-- Opening Marker --

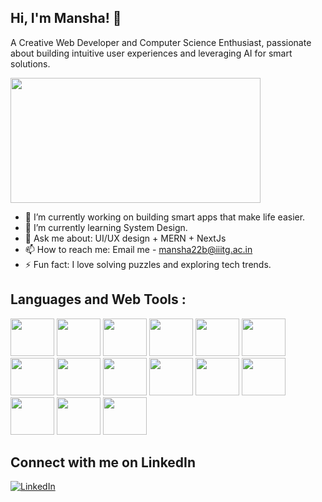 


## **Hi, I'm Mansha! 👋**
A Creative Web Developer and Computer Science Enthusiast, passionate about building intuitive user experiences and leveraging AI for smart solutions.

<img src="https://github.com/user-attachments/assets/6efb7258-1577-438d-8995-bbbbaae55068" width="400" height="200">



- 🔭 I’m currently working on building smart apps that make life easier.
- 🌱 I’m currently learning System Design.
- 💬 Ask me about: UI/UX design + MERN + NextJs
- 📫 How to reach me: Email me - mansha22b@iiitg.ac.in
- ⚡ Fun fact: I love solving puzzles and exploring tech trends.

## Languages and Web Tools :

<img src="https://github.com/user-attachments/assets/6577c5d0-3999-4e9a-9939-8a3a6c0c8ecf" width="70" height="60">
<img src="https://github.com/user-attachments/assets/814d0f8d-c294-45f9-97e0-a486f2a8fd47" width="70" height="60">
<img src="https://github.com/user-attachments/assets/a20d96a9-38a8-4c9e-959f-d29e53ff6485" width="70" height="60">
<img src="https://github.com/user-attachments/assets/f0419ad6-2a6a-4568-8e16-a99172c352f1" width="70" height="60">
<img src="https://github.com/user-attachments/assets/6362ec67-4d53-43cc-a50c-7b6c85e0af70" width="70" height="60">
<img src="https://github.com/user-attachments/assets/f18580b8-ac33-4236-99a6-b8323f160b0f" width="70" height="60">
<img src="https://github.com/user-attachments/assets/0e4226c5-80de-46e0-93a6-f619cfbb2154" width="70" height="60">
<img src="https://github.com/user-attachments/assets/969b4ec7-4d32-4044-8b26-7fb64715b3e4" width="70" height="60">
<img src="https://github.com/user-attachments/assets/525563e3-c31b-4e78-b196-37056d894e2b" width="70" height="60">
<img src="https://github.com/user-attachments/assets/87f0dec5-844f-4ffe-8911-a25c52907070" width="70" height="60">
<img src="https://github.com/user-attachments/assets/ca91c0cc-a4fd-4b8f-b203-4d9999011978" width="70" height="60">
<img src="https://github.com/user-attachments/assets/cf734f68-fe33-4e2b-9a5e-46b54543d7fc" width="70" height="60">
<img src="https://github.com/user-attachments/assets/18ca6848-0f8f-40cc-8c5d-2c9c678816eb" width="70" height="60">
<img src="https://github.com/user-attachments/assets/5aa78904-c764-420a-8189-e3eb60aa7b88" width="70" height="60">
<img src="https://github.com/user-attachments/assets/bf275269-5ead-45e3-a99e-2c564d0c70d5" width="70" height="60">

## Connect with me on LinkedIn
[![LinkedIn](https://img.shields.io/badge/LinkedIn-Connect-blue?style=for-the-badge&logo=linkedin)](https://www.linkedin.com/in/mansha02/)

-- Closing Marker --

▶ WORK INSTRUCTION
Each entry above is to be written out exactly. The pictures stay out.

▶ ANSWER SPACE
## **Hi, I'm Mansha! 👋**
A Creative Web Developer and Computer Science Enthusiast, passionate about building intuitive user experiences and leveraging AI for smart solutions.

<img src="https://github.com/user-attachments/assets/6efb7258-1577-438d-8995-bbbbaae55068" width="400" height="200">



- 🔭 I’m currently working on building smart apps that make life easier.
- 🌱 I’m currently learning System Design.
- 💬 Ask me about: UI/UX design + MERN + NextJs
- 📫 How to reach me: Email me - mansha22b@iiitg.ac.in
- ⚡ Fun fact: I love solving puzzles and exploring tech trends.

## Languages and Web Tools :

<img src="https://github.com/user-attachments/assets/6577c5d0-3999-4e9a-9939-8a3a6c0c8ecf" width="70" height="60">
<img src="https://github.com/user-attachments/assets/814d0f8d-c294-45f9-97e0-a486f2a8fd47" width="70" height="60">
<img src="https://github.com/user-attachments/assets/a20d96a9-38a8-4c9e-959f-d29e53ff6485" width="70" height="60">
<img src="https://github.com/user-attachments/assets/f0419ad6-2a6a-4568-8e16-a99172c352f1" width="70" height="60">
<img src="https://github.com/user-attachments/assets/6362ec67-4d53-43cc-a50c-7b6c85e0af70" width="70" height="60">
<img src="https://github.com/user-attachments/assets/f18580b8-ac33-4236-99a6-b8323f160b0f" width="70" height="60">
<img src="https://github.com/user-attachments/assets/0e4226c5-80de-46e0-93a6-f619cfbb2154" width="70" height="60">
<img src="https://github.com/user-attachments/assets/969b4ec7-4d32-4044-8b26-7fb64715b3e4" width="70" height="60">
<img src="https://github.com/user-attachments/assets/525563e3-c31b-4e78-b196-37056d894e2b" width="70" height="60">
<img src="https://github.com/user-attachments/assets/87f0dec5-844f-4ffe-8911-a25c52907070" width="70" height="60">
<img src="https://github.com/user-attachments/assets/ca91c0cc-a4fd-4b8f-b203-4d9999011978" width="70" height="60">
<img src="https://github.com/user-attachments/assets/cf734f68-fe33-4e2b-9a5e-46b54543d7fc" width="70" height="60">
<img src="https://github.com/user-attachments/assets/18ca6848-0f8f-40cc-8c5d-2c9c678816eb" width="70" height="60">
<img src="https://github.com/user-attachments/assets/5aa78904-c764-420a-8189-e3eb60aa7b88" width="70" height="60">
<img src="https://github.com/user-attachments/assets/bf275269-5ead-45e3-a99e-2c564d0c70d5" width="70" height="60">

## Connect with me on LinkedIn
[![LinkedIn](https://img.shields.io/badge/LinkedIn-Connect-blue?style=for-the-badge&logo=linkedin)](https://www.linkedin.com/in/mansha02/)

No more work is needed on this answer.